How To Stop The Abuse

A protective order is the mechanism under Maryland law that protects a domestic abuse victim from further harm by the abuser. You are eligible for a protective order if you are:

  • The current or former spouse of the abuser
  • A child or stepchild of the abuser
  • Anyone who has cohabitated with the abuser for 90 days or more
  • A person related to the abuser by blood, marriage or adoption
  • A vulnerable adult
  • Someone who has had a child with the abuser

Any victim of abuse who is not eligible for a protective order can seek a peace order instead. But if you are eligible for a protective order, you may not file for a peace order. Our Frederick and Rockville family law attorneys at Haspel & McLeod, P.C., help victims of domestic violence secure legal protection swiftly.

WHAT You Have To Prove To Get A Protective Order

To obtain an interim or temporary protective order, the hurdle is low: There merely must be “reasonable grounds to believe” that you were abused. To get a final protective order, the judge must find by a preponderance of the evidence that the abuse occurred.

An interim order lasts until a hearing is held on the temporary protective order or the end of the second business day that the court clerk’s office is open after the interim order was issued – whichever is sooner. Temporary protective orders usually last no longer than seven days, but a judge can extend a temporary protective order up to six months. Final orders last up to a year and can be extended for another 12 months.
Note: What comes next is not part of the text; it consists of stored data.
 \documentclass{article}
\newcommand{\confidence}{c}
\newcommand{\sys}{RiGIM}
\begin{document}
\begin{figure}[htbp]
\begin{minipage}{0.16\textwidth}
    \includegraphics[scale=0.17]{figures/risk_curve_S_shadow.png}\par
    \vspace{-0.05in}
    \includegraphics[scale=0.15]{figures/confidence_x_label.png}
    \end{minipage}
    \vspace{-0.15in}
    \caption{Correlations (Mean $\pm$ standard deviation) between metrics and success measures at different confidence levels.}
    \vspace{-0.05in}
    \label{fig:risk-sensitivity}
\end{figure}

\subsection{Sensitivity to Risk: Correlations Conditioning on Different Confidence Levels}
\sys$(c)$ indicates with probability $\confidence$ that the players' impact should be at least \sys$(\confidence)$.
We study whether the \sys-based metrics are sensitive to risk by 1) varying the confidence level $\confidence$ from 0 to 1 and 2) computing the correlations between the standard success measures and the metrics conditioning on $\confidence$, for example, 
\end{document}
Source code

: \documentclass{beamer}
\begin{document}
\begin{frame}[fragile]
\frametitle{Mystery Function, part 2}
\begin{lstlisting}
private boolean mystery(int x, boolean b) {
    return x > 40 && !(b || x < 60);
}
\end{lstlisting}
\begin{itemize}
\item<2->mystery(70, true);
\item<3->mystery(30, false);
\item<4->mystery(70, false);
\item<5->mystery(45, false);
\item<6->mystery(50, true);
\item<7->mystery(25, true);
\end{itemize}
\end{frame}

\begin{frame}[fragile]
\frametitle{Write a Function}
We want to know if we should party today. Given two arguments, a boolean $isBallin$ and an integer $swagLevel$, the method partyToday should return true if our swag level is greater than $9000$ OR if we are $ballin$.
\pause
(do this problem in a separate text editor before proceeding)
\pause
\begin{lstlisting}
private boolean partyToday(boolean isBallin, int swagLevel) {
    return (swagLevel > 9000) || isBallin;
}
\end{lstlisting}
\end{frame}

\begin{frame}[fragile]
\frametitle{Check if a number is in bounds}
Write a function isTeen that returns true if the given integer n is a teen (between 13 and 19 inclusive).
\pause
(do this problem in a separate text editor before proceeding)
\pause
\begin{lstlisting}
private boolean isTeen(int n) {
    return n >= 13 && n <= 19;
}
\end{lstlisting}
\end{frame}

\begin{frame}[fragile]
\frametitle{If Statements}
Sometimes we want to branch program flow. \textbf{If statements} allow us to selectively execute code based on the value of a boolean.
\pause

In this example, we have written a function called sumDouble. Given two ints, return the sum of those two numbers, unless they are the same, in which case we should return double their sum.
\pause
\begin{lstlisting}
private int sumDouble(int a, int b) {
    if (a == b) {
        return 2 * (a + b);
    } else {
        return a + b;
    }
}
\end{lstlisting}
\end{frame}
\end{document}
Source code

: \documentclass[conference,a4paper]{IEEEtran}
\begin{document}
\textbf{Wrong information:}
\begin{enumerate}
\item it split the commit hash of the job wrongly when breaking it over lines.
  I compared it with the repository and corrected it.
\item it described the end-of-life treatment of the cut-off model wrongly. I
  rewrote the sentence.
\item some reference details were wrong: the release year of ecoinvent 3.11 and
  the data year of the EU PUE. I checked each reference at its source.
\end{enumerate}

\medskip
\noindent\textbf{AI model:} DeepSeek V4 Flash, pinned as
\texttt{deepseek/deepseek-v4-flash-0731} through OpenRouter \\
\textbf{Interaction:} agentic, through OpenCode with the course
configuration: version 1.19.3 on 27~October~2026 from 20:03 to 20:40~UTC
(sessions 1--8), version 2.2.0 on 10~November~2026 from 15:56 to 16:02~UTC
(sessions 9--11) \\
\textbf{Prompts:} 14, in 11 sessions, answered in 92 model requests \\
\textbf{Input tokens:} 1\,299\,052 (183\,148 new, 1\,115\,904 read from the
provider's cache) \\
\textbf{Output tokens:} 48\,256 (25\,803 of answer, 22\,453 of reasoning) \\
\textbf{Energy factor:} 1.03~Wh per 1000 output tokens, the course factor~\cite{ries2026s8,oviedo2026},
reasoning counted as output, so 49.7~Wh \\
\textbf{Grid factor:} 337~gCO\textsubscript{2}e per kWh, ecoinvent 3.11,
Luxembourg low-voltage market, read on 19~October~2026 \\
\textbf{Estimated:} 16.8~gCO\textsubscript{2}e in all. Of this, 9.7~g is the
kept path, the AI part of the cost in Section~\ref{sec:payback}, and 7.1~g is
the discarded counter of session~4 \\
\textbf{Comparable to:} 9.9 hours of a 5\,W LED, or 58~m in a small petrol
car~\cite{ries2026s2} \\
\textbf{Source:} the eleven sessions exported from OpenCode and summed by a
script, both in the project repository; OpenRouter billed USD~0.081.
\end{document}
A permanent protective order stays in effect until the victim requests that it be terminated.

What Does A Protective Order Actually Do?

A temporary protective order can provide a range of remedies, including:

  • Ordering the abuser to stop abusing or harassing you
  • Ordering the abuser to stay away from you and not try to contact you
  • Ordering the abuser to stay out of your house
  • Ordering the abuser to leave the home where the two of you live
  • Ordering that you be given temporary custody of any children you have with the abuser
  • Ordering the abuser to stay away from your place of employment or your children’s schools

A final protective order offers all the remedies of a temporary order, plus the following:

  • Awarding family maintenance payments
  • Awarding the use of a jointly titled car
  • Establishing temporary visitation guidelines
  • Ordering counseling
  • Ordering the abuser to surrender all firearms
  • Ordering the abuser to pay filing fees and court costs

What Happens If The Abuser Violates A Protective Order?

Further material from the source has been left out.